Supporting evidence: aggressive marketing of "probiotic" supplements

------
stcredzero
Plant based biofuels are only problematic if you imagine replacing all
transportation energy needs with them. Cut that out! Develop all technologies
and let the market decide. I predict that there will be specialist niche
applications for biofuels, and that most of transportation will be electric.
For a cheap, robust means of storing lots of energy, it's really hard to
compete with a metal tank of hydrocarbon fuel, but this doesn't doom us to run
everything this way.

------
JoeAltmaier
Headline: oil industry experts slam alternative energy.

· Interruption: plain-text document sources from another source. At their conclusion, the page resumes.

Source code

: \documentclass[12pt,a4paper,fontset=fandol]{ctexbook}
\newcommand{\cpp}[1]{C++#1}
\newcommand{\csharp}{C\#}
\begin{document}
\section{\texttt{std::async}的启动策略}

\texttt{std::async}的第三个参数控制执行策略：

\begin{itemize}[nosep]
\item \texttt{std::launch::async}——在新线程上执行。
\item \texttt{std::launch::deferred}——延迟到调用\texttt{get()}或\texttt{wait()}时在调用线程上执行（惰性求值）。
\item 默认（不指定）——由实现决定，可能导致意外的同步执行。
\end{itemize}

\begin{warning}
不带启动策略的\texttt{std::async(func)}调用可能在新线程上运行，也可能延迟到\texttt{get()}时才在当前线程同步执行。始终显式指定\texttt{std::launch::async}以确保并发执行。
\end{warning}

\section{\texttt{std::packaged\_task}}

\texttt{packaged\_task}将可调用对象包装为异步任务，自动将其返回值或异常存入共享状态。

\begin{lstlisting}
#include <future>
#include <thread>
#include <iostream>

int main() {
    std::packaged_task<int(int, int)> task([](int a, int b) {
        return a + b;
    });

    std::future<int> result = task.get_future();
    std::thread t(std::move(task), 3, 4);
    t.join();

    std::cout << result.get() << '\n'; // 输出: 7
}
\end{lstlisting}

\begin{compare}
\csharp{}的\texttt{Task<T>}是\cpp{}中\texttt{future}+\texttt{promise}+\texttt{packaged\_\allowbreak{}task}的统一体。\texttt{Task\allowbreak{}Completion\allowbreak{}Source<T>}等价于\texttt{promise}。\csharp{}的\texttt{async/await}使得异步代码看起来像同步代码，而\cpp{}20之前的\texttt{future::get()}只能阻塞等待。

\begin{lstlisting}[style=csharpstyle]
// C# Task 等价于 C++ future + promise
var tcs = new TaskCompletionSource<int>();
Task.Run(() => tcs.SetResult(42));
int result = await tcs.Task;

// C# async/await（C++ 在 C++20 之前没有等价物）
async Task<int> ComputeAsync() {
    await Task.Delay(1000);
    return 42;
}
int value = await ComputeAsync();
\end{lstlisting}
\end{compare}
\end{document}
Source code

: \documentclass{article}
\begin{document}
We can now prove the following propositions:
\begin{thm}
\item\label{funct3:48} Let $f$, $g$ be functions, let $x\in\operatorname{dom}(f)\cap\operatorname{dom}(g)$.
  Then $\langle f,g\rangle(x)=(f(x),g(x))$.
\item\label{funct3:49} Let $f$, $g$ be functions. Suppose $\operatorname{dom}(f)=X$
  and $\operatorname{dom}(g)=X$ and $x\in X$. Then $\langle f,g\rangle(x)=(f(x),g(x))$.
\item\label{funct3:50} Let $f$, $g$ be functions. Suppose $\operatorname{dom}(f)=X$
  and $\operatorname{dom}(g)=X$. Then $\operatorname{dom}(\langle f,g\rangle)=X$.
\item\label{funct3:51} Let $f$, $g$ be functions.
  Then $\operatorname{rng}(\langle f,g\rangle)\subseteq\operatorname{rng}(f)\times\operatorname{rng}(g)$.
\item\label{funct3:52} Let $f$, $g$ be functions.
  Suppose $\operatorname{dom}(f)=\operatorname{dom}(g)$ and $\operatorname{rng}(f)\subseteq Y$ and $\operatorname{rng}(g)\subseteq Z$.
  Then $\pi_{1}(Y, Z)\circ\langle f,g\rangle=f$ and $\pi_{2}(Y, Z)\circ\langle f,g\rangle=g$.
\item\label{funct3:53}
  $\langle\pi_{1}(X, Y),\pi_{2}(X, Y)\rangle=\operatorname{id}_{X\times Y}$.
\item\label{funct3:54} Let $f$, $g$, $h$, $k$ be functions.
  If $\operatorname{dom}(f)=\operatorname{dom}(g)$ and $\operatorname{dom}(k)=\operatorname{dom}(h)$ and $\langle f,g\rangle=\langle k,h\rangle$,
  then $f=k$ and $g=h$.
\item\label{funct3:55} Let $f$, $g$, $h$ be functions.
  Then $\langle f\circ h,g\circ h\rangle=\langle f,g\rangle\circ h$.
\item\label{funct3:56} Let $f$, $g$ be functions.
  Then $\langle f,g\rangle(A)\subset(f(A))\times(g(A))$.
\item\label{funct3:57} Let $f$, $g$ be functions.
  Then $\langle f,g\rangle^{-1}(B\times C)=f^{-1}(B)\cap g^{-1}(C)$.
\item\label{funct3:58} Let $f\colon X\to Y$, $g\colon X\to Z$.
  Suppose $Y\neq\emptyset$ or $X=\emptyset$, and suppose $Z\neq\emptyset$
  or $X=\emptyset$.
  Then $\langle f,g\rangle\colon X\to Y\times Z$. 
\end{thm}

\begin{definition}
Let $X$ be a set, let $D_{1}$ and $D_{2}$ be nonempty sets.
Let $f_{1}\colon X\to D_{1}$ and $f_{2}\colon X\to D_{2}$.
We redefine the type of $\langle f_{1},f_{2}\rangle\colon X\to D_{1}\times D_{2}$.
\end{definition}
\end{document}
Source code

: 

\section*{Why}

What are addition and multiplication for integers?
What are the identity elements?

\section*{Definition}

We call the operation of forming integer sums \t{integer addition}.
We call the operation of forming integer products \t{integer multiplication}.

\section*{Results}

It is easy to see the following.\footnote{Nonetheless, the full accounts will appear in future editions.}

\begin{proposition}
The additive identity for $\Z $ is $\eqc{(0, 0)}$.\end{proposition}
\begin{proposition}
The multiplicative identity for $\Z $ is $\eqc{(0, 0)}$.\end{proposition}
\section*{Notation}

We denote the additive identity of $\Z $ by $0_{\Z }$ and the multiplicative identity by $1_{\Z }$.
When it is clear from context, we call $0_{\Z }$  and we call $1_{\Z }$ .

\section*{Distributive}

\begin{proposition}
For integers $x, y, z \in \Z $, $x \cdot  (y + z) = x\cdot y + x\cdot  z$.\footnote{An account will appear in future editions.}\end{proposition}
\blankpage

Alternatives have only just begun being explored. Innovation in this area are
very likely to surprise that chemist. E.g. steam from room-temperature water
posted on HN today: <http://news.ycombinator.com/item?id=4824205>

Bioengineered plants may work any way we can imagine, not just the way an oil-
industry chemist imagines.

------
SpikeDad
Irrelevant. If if a renewable source is 10x less efficient than non-renewable
sources, the key here is NON-RENEWABLE. We've got to take the pressure off of
petroleum based fuels until such time as we come up with some alternative
system - hydrogen, high-capacity battery storage, etc.

PS. Adding Nobel Prize to someone's argument doesn't have the gravitas as
perhaps it once had. I think Linus Pauling and vitamin C diminished that.

------
readymade
Way to link to a Climate Change denial blog, HN.

------
siculars
Elon Musk addresses this around 1hr 17min here
<http://www.oxfordmartin.ox.ac.uk/videos/view/211>

------
alberthartman
Damn you math! PV works just fine. Too bad we don't have a high density mobile
energy storage method to compare to liquid oil. When that happens, sub power
will rule all.

------
jpalomaki
Biofuels are also being produced from waste:
<http://www.st1.eu/index.php?id=2876>

------
tehwalrus
I thought we knew this already.

------
Angostura
Damn, better jettison my wood burning stove.